Esta vez toca un ensayo,
también hay que ordenar ideas, no sólo disfrutar con la poesía, ya que tras
ordenarlas luego se convierten en versos. Nunca pensé que diría esto, pero he
disfrutado mucho con Aristóteles, su ética es una maravilla, dejo de ser
deontológico y me declaro oficialmente luchador en la virtud, como el hidalgo.
Espero que os guste, he intentado contarlo todo en mis propias palabras, y no
en las del estagirita, siempre tan opacas.
Os dejo con él.
La
virtud ética en Aristóteles y Don Quijote de la Mancha
Aristóteles era un enfermo, un enfermo por la sabiduría.

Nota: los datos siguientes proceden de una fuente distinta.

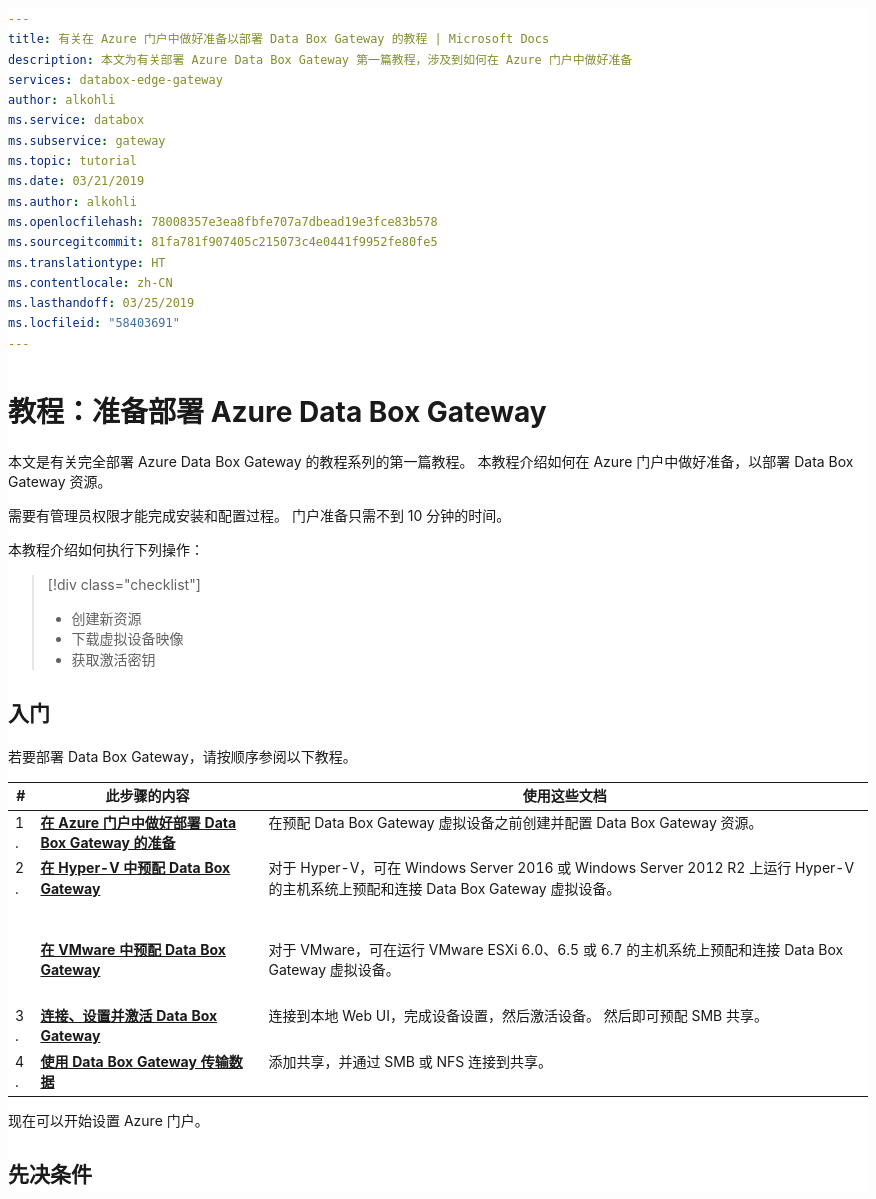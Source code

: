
 ```yaml
---
title: 有关在 Azure 门户中做好准备以部署 Data Box Gateway 的教程 | Microsoft Docs
description: 本文为有关部署 Azure Data Box Gateway 第一篇教程，涉及到如何在 Azure 门户中做好准备
services: databox-edge-gateway
author: alkohli
ms.service: databox
ms.subservice: gateway
ms.topic: tutorial
ms.date: 03/21/2019
ms.author: alkohli
ms.openlocfilehash: 78008357e3ea8fbfe707a7dbead19e3fce83b578
ms.sourcegitcommit: 81fa781f907405c215073c4e0441f9952fe80fe5
ms.translationtype: HT
ms.contentlocale: zh-CN
ms.lasthandoff: 03/25/2019
ms.locfileid: "58403691"
---
```

# <a name="tutorial-prepare-to-deploy-azure-data-box-gateway"></a>教程：准备部署 Azure Data Box Gateway


本文是有关完全部署 Azure Data Box Gateway 的教程系列的第一篇教程。 本教程介绍如何在 Azure 门户中做好准备，以部署 Data Box Gateway 资源。 

需要有管理员权限才能完成安装和配置过程。 门户准备只需不到 10 分钟的时间。

本教程介绍如何执行下列操作：

> [!div class="checklist"]
> * 创建新资源
> * 下载虚拟设备映像
> * 获取激活密钥

## <a name="get-started"></a>入门

若要部署 Data Box Gateway，请按顺序参阅以下教程。

| **#** | **此步骤的内容** | **使用这些文档** |
| --- | --- | --- | 
| 1. |**[在 Azure 门户中做好部署 Data Box Gateway 的准备](data-box-gateway-deploy-prep.md)** |在预配 Data Box Gateway 虚拟设备之前创建并配置 Data Box Gateway 资源。 |
| 2. |**[在 Hyper-V 中预配 Data Box Gateway](data-box-gateway-deploy-provision-hyperv.md)** <br><br><br>**[在 VMware 中预配 Data Box Gateway](data-box-gateway-deploy-provision-vmware.md)**|对于 Hyper-V，可在 Windows Server 2016 或 Windows Server 2012 R2 上运行 Hyper-V 的主机系统上预配和连接 Data Box Gateway 虚拟设备。 <br><br><br> 对于 VMware，可在运行 VMware ESXi 6.0、6.5 或 6.7 的主机系统上预配和连接 Data Box Gateway 虚拟设备。<br></br> |
| 3. |**[连接、设置并激活 Data Box Gateway](data-box-gateway-deploy-connect-setup-activate.md)** |连接到本地 Web UI，完成设备设置，然后激活设备。 然后即可预配 SMB 共享。  |
| 4. |**[使用 Data Box Gateway 传输数据](data-box-gateway-deploy-add-shares.md)** |添加共享，并通过 SMB 或 NFS 连接到共享。 |

现在可以开始设置 Azure 门户。

## <a name="prerequisites"></a>先决条件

Poseía una mente hiperactiva que no podía evitar analizarlo todo. Al ver una
simple puerta su mente, a velocidades vertiginosas, hacia el siguiente
análisis:
-Un trozo de madera-
causa material. La puerta, causa formal. El trabajo del carpintero, causa
eficiente. Entrar en la habitación, causa final. La puerta se compone de: dos
planchas de madera, un pomo, sujetado a la puerta por cuatro tornillos y posee
un eje giratorio que permite a un pestillo mantener la puerta cerrada evitando
que se abra con las corrientes de aire. Tres clavijas que funcionan como motor
giratorio y que permiten a la puerta abrirse y cerrarse. El hierro, causa
material…
Después continuaría
haciendo un análisis causal de cada uno de los elementos que ni tan siquiera
osaré a reproducir, puesto que mi mente va a un ritmo más pausado, dejando
espacio para la música que el pobre estagirita no pudo nunca escuchar. Y algunos
aún se sorprenden de la opacidad de su prosa. Escribir es ordenar las ideas, y
desde luego eso Aristóteles lo consigue, pero son tantas las ideas que de su
mente se derraman que no puede hacerlo más que de forma esquemática. Y así se
debe leer, con papel y lápiz, y creando un esquema de todo lo que va diciendo.
Es fácil caer en la
tentación de ignorar a Aristóteles, ya que su lectura es de lo más laboriosa y
ardua. No obstante, es un filósofo fundamental para la historia de la
filosofía, y muchas de sus ideas están hundidas en la raíz de la cultura
occidental. Uno debe buscar la belleza en las ideas, que de por sí son bellas,
a pesar de que contradiciendo a Hegel, fallan en la forma.
Tras esta
introducción en tono cómico, pues así había de leerse, pasemos a la virtud
ética expuesta en la Ética a Nicómaco.
Para entender al
macedonio, uno debe tener muy claro el concepto de teleología, es decir, que
todas las cosas tienden hacia un fin. Telos
(τέλος), en griego, quiere decir
desarrollo hacia la plenitud. El fin último del hombre, su plenitud, es la
felicidad, eudaimonía (εὐδαιμονία). Es un fin en sí mismo, todos
los hombres tendemos hacia él, es el bien perfecto que se elige por sí mismo, y
nunca por ninguna otra cosa. Por lo tanto, la ética aristotélica es la actitud
vital que nos acerca a la felicidad.
¿Qué es la
felicidad? El concepto griego, eudaimonía
(εὐδαιμονία), quiere decir literalmente tener un buen daimón.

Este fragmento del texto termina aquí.